*** RECORDS FOR THIS TASK ***

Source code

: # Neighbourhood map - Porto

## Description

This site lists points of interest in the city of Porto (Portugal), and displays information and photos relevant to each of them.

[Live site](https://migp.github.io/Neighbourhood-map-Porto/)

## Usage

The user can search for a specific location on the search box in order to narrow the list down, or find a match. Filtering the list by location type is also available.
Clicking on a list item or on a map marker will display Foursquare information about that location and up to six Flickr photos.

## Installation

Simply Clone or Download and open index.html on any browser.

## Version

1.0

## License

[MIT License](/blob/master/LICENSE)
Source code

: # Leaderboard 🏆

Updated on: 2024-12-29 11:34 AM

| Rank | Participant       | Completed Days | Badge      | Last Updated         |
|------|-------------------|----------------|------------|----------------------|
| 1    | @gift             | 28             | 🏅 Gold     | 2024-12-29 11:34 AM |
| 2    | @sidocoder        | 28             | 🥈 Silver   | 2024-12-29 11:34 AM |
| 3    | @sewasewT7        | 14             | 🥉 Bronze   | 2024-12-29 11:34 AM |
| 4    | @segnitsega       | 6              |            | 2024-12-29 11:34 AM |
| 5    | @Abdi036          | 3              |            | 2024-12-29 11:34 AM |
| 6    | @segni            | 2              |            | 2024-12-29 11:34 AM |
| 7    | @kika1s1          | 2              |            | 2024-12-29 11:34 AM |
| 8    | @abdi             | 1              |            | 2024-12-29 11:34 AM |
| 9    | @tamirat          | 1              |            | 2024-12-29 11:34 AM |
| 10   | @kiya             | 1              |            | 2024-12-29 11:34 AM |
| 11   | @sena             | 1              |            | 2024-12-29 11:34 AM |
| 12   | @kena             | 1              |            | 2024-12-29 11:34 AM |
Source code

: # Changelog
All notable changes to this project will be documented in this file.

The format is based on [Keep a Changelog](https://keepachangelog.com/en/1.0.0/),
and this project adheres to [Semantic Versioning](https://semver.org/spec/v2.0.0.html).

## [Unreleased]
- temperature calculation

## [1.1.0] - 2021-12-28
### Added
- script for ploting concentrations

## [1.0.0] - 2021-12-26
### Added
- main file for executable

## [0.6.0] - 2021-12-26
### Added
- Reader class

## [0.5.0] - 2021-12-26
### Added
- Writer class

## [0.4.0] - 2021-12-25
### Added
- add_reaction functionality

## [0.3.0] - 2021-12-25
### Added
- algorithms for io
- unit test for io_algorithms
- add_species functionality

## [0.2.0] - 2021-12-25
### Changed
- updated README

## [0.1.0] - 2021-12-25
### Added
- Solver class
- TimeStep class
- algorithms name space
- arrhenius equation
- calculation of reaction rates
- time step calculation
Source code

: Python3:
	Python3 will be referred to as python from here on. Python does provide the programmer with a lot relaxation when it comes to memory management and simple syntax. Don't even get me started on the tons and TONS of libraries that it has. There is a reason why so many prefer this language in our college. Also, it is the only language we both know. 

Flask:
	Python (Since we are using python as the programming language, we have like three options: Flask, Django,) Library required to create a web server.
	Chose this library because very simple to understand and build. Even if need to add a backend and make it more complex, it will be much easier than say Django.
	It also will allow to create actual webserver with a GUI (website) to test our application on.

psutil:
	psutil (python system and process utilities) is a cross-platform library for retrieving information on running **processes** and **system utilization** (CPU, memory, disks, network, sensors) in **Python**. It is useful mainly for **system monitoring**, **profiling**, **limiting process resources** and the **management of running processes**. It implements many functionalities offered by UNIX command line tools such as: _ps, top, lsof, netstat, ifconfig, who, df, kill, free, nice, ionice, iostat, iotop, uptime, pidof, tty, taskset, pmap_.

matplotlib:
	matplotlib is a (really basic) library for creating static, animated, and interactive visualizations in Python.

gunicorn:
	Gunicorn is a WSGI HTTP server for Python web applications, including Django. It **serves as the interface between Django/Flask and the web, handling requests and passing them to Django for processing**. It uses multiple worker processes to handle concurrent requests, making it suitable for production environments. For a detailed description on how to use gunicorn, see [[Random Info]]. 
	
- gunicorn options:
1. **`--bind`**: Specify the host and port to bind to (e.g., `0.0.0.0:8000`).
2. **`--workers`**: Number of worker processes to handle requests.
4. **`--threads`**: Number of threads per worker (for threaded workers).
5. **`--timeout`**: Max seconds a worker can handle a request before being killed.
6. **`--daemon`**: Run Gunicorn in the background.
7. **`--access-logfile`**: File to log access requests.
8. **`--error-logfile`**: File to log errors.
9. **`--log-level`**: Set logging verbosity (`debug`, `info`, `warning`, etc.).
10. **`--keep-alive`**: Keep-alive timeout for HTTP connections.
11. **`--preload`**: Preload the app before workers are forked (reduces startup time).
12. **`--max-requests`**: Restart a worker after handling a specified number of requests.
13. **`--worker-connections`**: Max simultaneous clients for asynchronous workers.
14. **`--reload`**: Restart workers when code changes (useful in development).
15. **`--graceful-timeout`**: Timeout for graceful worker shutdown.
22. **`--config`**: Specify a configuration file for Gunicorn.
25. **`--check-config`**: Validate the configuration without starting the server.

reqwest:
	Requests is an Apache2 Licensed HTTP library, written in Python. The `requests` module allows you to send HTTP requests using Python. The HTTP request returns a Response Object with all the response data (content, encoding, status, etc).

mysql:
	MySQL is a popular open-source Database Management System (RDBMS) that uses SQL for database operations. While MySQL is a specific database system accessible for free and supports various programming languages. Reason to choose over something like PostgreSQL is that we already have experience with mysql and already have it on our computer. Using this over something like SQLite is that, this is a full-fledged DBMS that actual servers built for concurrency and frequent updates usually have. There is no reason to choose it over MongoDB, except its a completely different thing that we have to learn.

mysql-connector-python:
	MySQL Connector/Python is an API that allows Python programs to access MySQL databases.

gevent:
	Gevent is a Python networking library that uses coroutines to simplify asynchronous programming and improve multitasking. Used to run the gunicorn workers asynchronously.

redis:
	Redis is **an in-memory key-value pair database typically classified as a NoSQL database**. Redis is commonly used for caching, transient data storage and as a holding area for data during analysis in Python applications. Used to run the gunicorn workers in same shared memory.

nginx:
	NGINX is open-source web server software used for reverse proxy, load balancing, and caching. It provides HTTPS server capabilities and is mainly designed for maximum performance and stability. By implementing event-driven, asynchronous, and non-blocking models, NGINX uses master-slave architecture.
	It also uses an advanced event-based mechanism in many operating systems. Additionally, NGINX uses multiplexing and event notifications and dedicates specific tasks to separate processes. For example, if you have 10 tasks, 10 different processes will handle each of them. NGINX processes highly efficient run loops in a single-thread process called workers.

***

- PROBLEM TO SOLVE -
Exactly as written, set down all of the material.

- ANSWER -
Source code

: # Neighbourhood map - Porto

## Description

This site lists points of interest in the city of Porto (Portugal), and displays information and photos relevant to each of them.

[Live site](https://migp.github.io/Neighbourhood-map-Porto/)

## Usage

The user can search for a specific location on the search box in order to narrow the list down, or find a match. Filtering the list by location type is also available.
Clicking on a list item or on a map marker will display Foursquare information about that location and up to six Flickr photos.

## Installation

Simply Clone or Download and open index.html on any browser.

## Version

1.0

## License

[MIT License](/blob/master/LICENSE)
Source code

: # Leaderboard 🏆

Updated on: 2024-12-29 11:34 AM

| Rank | Participant       | Completed Days | Badge      | Last Updated         |
|------|-------------------|----------------|------------|----------------------|
| 1    | @gift             | 28             | 🏅 Gold     | 2024-12-29 11:34 AM |
| 2    | @sidocoder        | 28             | 🥈 Silver   | 2024-12-29 11:34 AM |
| 3    | @sewasewT7        | 14             | 🥉 Bronze   | 2024-12-29 11:34 AM |
| 4    | @segnitsega       | 6              |            | 2024-12-29 11:34 AM |
| 5    | @Abdi036          | 3              |            | 2024-12-29 11:34 AM |
| 6    | @segni            | 2              |            | 2024-12-29 11:34 AM |
| 7    | @kika1s1          | 2              |            | 2024-12-29 11:34 AM |
| 8    | @abdi             | 1              |            | 2024-12-29 11:34 AM |
| 9    | @tamirat          | 1              |            | 2024-12-29 11:34 AM |
| 10   | @kiya             | 1              |            | 2024-12-29 11:34 AM |
| 11   | @sena             | 1              |            | 2024-12-29 11:34 AM |
| 12   | @kena             | 1              |            | 2024-12-29 11:34 AM |
Source code

: # Changelog
All notable changes to this project will be documented in this file.

The format is based on [Keep a Changelog](https://keepachangelog.com/en/1.0.0/),
and this project adheres to [Semantic Versioning](https://semver.org/spec/v2.0.0.html).

## [Unreleased]
- temperature calculation

## [1.1.0] - 2021-12-28
### Added
- script for ploting concentrations

## [1.0.0] - 2021-12-26
### Added
- main file for executable

## [0.6.0] - 2021-12-26
### Added
- Reader class

## [0.5.0] - 2021-12-26
### Added
- Writer class

## [0.4.0] - 2021-12-25
### Added
- add_reaction functionality

## [0.3.0] - 2021-12-25
### Added
- algorithms for io
- unit test for io_algorithms
- add_species functionality

## [0.2.0] - 2021-12-25
### Changed
- updated README

## [0.1.0] - 2021-12-25
### Added
- Solver class
- TimeStep class
- algorithms name space
- arrhenius equation
- calculation of reaction rates
- time step calculation
Source code

: Python3:
	Python3 will be referred to as python from here on. Python does provide the programmer with a lot relaxation when it comes to memory management and simple syntax. Don't even get me started on the tons and TONS of libraries that it has. There is a reason why so many prefer this language in our college. Also, it is the only language we both know. 

Flask:
	Python (Since we are using python as the programming language, we have like three options: Flask, Django,) Library required to create a web server.
	Chose this library because very simple to understand and build. Even if need to add a backend and make it more complex, it will be much easier than say Django.
	It also will allow to create actual webserver with a GUI (website) to test our application on.

psutil:
	psutil (python system and process utilities) is a cross-platform library for retrieving information on running **processes** and **system utilization** (CPU, memory, disks, network, sensors) in **Python**. It is useful mainly for **system monitoring**, **profiling**, **limiting process resources** and the **management of running processes**. It implements many functionalities offered by UNIX command line tools such as: _ps, top, lsof, netstat, ifconfig, who, df, kill, free, nice, ionice, iostat, iotop, uptime, pidof, tty, taskset, pmap_.

matplotlib:
	matplotlib is a (really basic) library for creating static, animated, and interactive visualizations in Python.

gunicorn:
	Gunicorn is a WSGI HTTP server for Python web applications, including Django. It **serves as the interface between Django/Flask and the web, handling requests and passing them to Django for processing**. It uses multiple worker processes to handle concurrent requests, making it suitable for production environments. For a detailed description on how to use gunicorn, see [[Random Info]]. 
	
- gunicorn options:
1. **`--bind`**: Specify the host and port to bind to (e.g., `0.0.0.0:8000`).
2. **`--workers`**: Number of worker processes to handle requests.
4. **`--threads`**: Number of threads per worker (for threaded workers).
5. **`--timeout`**: Max seconds a worker can handle a request before being killed.
6. **`--daemon`**: Run Gunicorn in the background.
7. **`--access-logfile`**: File to log access requests.
8. **`--error-logfile`**: File to log errors.
9. **`--log-level`**: Set logging verbosity (`debug`, `info`, `warning`, etc.).
10. **`--keep-alive`**: Keep-alive timeout for HTTP connections.
11. **`--preload`**: Preload the app before workers are forked (reduces startup time).
12. **`--max-requests`**: Restart a worker after handling a specified number of requests.
13. **`--worker-connections`**: Max simultaneous clients for asynchronous workers.
14. **`--reload`**: Restart workers when code changes (useful in development).
15. **`--graceful-timeout`**: Timeout for graceful worker shutdown.
22. **`--config`**: Specify a configuration file for Gunicorn.
25. **`--check-config`**: Validate the configuration without starting the server.

reqwest:
	Requests is an Apache2 Licensed HTTP library, written in Python. The `requests` module allows you to send HTTP requests using Python. The HTTP request returns a Response Object with all the response data (content, encoding, status, etc).

mysql:
	MySQL is a popular open-source Database Management System (RDBMS) that uses SQL for database operations. While MySQL is a specific database system accessible for free and supports various programming languages. Reason to choose over something like PostgreSQL is that we already have experience with mysql and already have it on our computer. Using this over something like SQLite is that, this is a full-fledged DBMS that actual servers built for concurrency and frequent updates usually have. There is no reason to choose it over MongoDB, except its a completely different thing that we have to learn.

mysql-connector-python:
	MySQL Connector/Python is an API that allows Python programs to access MySQL databases.

gevent:
	Gevent is a Python networking library that uses coroutines to simplify asynchronous programming and improve multitasking. Used to run the gunicorn workers asynchronously.

redis:
	Redis is **an in-memory key-value pair database typically classified as a NoSQL database**. Redis is commonly used for caching, transient data storage and as a holding area for data during analysis in Python applications. Used to run the gunicorn workers in same shared memory.

nginx:
	NGINX is open-source web server software used for reverse proxy, load balancing, and caching. It provides HTTPS server capabilities and is mainly designed for maximum performance and stability. By implementing event-driven, asynchronous, and non-blocking models, NGINX uses master-slave architecture.
	It also uses an advanced event-based mechanism in many operating systems. Additionally, NGINX uses multiplexing and event notifications and dedicates specific tasks to separate processes. For example, if you have 10 tasks, 10 different processes will handle each of them. NGINX processes highly efficient run loops in a single-thread process called workers.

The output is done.